Task: Each line of the material below must be transcribed exactly.

Data Start Marker

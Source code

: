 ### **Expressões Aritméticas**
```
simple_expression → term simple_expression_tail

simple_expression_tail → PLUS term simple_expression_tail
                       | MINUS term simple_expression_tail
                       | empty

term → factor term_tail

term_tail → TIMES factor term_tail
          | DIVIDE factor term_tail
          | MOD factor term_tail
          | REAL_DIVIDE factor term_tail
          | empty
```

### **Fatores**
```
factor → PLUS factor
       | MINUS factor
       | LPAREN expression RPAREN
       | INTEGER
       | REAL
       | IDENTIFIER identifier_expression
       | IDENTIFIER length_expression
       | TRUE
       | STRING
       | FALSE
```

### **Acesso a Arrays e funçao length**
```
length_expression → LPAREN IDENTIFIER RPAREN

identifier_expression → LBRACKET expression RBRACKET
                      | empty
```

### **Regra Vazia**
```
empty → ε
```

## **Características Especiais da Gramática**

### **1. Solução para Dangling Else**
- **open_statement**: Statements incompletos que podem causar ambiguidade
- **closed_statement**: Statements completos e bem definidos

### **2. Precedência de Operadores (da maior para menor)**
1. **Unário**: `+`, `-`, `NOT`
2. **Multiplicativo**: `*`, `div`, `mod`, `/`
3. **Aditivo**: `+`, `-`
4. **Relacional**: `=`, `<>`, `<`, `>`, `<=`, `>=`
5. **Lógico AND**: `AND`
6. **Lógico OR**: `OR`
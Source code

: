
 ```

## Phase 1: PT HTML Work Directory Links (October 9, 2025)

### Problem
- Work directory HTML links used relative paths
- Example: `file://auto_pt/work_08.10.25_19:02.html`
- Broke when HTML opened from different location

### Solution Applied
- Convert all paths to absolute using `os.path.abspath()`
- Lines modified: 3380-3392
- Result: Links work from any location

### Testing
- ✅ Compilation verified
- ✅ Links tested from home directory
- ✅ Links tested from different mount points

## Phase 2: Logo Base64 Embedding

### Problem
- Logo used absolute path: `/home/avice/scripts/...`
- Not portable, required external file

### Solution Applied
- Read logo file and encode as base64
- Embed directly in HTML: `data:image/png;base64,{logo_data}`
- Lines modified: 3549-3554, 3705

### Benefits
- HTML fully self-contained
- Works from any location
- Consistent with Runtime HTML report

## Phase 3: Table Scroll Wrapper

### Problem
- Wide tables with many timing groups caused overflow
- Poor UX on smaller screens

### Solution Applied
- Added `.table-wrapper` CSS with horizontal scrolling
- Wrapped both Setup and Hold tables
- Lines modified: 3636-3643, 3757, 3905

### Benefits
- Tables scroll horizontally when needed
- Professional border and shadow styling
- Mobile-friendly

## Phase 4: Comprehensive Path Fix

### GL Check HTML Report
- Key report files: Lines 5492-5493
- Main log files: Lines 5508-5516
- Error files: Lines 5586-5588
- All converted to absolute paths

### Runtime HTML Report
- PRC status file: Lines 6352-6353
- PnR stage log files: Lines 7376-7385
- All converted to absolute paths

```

Data End Marker

Result of the exercise:
Source code

: ### **Expressões Aritméticas**
```
simple_expression → term simple_expression_tail

simple_expression_tail → PLUS term simple_expression_tail
                       | MINUS term simple_expression_tail
                       | empty

term → factor term_tail

term_tail → TIMES factor term_tail
          | DIVIDE factor term_tail
          | MOD factor term_tail
          | REAL_DIVIDE factor term_tail
          | empty
```

### **Fatores**
```
factor → PLUS factor
       | MINUS factor
       | LPAREN expression RPAREN
       | INTEGER
       | REAL
       | IDENTIFIER identifier_expression
       | IDENTIFIER length_expression
       | TRUE
       | STRING
       | FALSE
```

### **Acesso a Arrays e funçao length**
```
length_expression → LPAREN IDENTIFIER RPAREN

identifier_expression → LBRACKET expression RBRACKET
                      | empty
```

### **Regra Vazia**
```
empty → ε
```

## **Características Especiais da Gramática**

### **1. Solução para Dangling Else**
- **open_statement**: Statements incompletos que podem causar ambiguidade
- **closed_statement**: Statements completos e bem definidos

### **2. Precedência de Operadores (da maior para menor)**
1. **Unário**: `+`, `-`, `NOT`
2. **Multiplicativo**: `*`, `div`, `mod`, `/`
3. **Aditivo**: `+`, `-`
4. **Relacional**: `=`, `<>`, `<`, `>`, `<=`, `>=`
5. **Lógico AND**: `AND`
6. **Lógico OR**: `OR`
Source code

:
 ```

## Phase 1: PT HTML Work Directory Links (October 9, 2025)

### Problem
- Work directory HTML links used relative paths
- Example: `file://auto_pt/work_08.10.25_19:02.html`
- Broke when HTML opened from different location

### Solution Applied
- Convert all paths to absolute using `os.path.abspath()`
- Lines modified: 3380-3392
- Result: Links work from any location

### Testing
- ✅ Compilation verified
- ✅ Links tested from home directory
- ✅ Links tested from different mount points

## Phase 2: Logo Base64 Embedding

### Problem
- Logo used absolute path: `/home/avice/scripts/...`
- Not portable, required external file

### Solution Applied
- Read logo file and encode as base64
- Embed directly in HTML: `data:image/png;base64,{logo_data}`
- Lines modified: 3549-3554, 3705

### Benefits
- HTML fully self-contained
- Works from any location
- Consistent with Runtime HTML report

## Phase 3: Table Scroll Wrapper

### Problem
- Wide tables with many timing groups caused overflow
- Poor UX on smaller screens

### Solution Applied
- Added `.table-wrapper` CSS with horizontal scrolling
- Wrapped both Setup and Hold tables
- Lines modified: 3636-3643, 3757, 3905

### Benefits
- Tables scroll horizontally when needed
- Professional border and shadow styling
- Mobile-friendly

## Phase 4: Comprehensive Path Fix

### GL Check HTML Report
- Key report files: Lines 5492-5493
- Main log files: Lines 5508-5516
- Error files: Lines 5586-5588
- All converted to absolute paths

### Runtime HTML Report
- PRC status file: Lines 6352-6353
- PnR stage log files: Lines 7376-7385
- All converted to absolute paths

```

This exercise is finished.